Ricavi: l’Europa come spartiacque economico
Il dato che meglio racconta la distanza economica tra Inter e Napoli è semplice e spietato: il Napoli campione d’Italia ha incassato dalla Lega Serie A circa la metà di quanto l’Inter, vicecampione d’Europa, ha ricevuto dall’Uefa. Non è una questione di meriti sportivi recenti, ma di posizionamento internazionale e continuità europea.
L’Inter ha chiuso l’ultima stagione con 545 milioni di euro di ricavi, il dato più alto mai registrato nel calcio italiano. Una cifra costruita grazie a tre pilastri: diritti televisivi (264 milioni), area commerciale (142) e stadio (99). Decisivo, però, è stato il percorso in Champions League, che da solo ha portato oltre 130 milioni, a cui si sono aggiunti i proventi del nuovo Mondiale per club.
Il Napoli, fuori dalle coppe nella stagione analizzata, si è fermato a 180 milioni di ricavi complessivi. I diritti tv rappresentano la voce principale, ma senza i premi Uefa e con un botteghino limitato dalla capienza del Maradona, il club azzurro ha visto crollare il fatturato rispetto agli anni precedenti, pur reduci da due scudetti in tre stagioni. Anche ipotizzando un ritorno stabile in Champions, la forbice resterebbe ampia: almeno 200 milioni a favore dell’Inter.
Costi della rosa: Napoli più aggressivo, Inter più prudente
Se i ricavi raccontano un dominio nerazzurro, la situazione si ribalta osservando il costo delle rose. L’Inter spende di più in stipendi, oltre 210 milioni annui, ma ha mantenuto bassi gli ammortamenti grazie a una politica di mercato improntata alla sostenibilità, soprattutto negli anni della gestione Zhang.

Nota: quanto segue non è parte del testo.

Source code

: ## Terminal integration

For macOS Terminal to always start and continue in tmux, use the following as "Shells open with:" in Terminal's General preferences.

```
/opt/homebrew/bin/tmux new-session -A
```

Il Napoli, invece, ha investito pesantemente sui cartellini. Gli ammortamenti hanno superato quota 110 milioni e sono destinati a crescere ulteriormente, così come il monte ingaggi, aumentato sensibilmente con l’arrivo di Antonio Conte. De Laurentiis ha potuto permetterselo grazie a una situazione patrimoniale estremamente solida: patrimonio netto positivo e posizione finanziaria netta in attivo, un unicum nel panorama italiano.
Oggi, paradossalmente, il Napoli spende più dell’Inter per mantenere la propria rosa, pur avendo ricavi nettamente inferiori. Una scelta consapevole, figlia della volontà di restare competitivo anche sacrificando margini nel breve periodo.

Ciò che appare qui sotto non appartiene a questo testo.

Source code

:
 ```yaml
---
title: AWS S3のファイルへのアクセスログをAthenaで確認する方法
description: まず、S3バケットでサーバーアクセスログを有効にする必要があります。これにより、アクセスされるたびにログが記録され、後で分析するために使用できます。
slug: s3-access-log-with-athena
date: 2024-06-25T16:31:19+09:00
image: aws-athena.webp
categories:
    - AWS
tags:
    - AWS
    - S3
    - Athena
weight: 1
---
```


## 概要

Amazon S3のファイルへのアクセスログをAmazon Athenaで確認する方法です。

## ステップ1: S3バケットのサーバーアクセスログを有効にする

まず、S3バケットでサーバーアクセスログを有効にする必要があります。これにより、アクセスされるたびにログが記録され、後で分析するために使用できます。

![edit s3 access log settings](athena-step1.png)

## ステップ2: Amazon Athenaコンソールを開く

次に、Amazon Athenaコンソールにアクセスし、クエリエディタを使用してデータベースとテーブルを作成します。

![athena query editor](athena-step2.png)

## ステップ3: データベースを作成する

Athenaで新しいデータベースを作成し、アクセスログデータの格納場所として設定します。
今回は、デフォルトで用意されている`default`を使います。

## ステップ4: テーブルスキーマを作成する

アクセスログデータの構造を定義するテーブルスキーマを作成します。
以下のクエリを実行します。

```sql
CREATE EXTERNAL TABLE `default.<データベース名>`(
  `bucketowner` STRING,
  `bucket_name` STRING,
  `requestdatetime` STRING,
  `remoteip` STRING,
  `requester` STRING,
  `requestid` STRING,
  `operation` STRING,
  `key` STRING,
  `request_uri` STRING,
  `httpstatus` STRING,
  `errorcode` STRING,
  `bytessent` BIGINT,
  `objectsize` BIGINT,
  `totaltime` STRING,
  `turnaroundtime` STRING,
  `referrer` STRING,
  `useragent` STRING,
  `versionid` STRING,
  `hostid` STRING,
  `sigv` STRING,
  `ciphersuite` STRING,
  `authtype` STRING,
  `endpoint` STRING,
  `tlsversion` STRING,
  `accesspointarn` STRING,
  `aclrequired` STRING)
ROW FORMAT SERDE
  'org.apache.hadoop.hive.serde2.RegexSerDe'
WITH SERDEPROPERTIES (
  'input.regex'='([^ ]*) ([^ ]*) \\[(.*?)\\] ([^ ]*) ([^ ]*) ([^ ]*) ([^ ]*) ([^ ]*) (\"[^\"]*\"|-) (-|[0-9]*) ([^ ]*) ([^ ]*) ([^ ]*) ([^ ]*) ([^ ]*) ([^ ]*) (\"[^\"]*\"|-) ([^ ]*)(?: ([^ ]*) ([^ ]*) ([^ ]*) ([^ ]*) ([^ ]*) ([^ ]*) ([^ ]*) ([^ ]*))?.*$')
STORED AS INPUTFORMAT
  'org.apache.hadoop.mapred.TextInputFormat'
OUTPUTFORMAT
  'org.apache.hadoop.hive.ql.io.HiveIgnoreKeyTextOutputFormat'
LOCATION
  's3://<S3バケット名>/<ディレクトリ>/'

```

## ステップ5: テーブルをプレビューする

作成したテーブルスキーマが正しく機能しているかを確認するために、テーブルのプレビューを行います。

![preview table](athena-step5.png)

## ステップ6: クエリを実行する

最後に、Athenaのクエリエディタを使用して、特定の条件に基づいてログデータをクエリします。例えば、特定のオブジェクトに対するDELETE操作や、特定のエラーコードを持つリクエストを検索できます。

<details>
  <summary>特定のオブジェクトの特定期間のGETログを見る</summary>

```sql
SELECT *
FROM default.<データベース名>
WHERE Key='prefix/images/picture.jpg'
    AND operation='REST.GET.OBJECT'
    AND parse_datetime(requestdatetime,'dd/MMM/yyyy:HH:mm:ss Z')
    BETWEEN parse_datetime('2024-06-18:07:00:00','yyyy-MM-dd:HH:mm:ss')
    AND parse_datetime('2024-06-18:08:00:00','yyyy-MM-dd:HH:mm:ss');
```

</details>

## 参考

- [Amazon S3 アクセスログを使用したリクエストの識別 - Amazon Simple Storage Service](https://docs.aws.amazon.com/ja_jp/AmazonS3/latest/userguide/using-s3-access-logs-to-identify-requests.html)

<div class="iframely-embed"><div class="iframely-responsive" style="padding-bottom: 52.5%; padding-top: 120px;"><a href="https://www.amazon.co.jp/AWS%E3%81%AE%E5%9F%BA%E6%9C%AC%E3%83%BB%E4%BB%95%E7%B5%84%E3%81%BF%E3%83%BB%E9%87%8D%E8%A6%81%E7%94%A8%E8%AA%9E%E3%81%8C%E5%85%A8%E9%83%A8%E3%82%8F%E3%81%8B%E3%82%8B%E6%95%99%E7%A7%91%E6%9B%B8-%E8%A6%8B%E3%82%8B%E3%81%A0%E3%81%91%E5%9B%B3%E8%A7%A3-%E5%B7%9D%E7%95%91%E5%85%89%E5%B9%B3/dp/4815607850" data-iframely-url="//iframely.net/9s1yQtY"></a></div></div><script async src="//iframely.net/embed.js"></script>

Strategie finanziarie: player trading contro potenza globale
La vera differenza tra Inter e Napoli emerge osservando la strategia complessiva. L’Inter ha costruito il proprio equilibrio sullo standing internazionale, sulla continuità in Champions e sulla capacità di attrarre sponsor globali. Il primo utile della sua storia recente è arrivato proprio grazie all’esplosione dei ricavi europei.
Il Napoli, al contrario, ha basato la propria sostenibilità sul player trading. Nell’ultimo bilancio ha generato oltre 100 milioni di plusvalenze, una leva fondamentale per compensare il gap strutturale di fatturato. Negli ultimi tre anni, il risultato netto aggregato è stato largamente positivo, consentendo investimenti importanti senza compromettere i conti.
Sono due modelli diversi, entrambi legittimi: uno fondato sulla potenza economica globale, l’altro sulla gestione virtuosa e sulla valorizzazione degli asset sportivi.
La sfida oltre il campo
Inter-Napoli, quindi, non è soltanto una partita chiave per lo scudetto. È il confronto tra due visioni del calcio moderno: da una parte chi domina grazie alla forza dei ricavi internazionali, dall’altra chi prova a colmare il divario con organizzazione, plusvalenze e investimenti mirati. Sul campo si affrontano due squadre, fuori dal campo due modelli economici che raccontano molto del presente – e del futuro – della Serie A.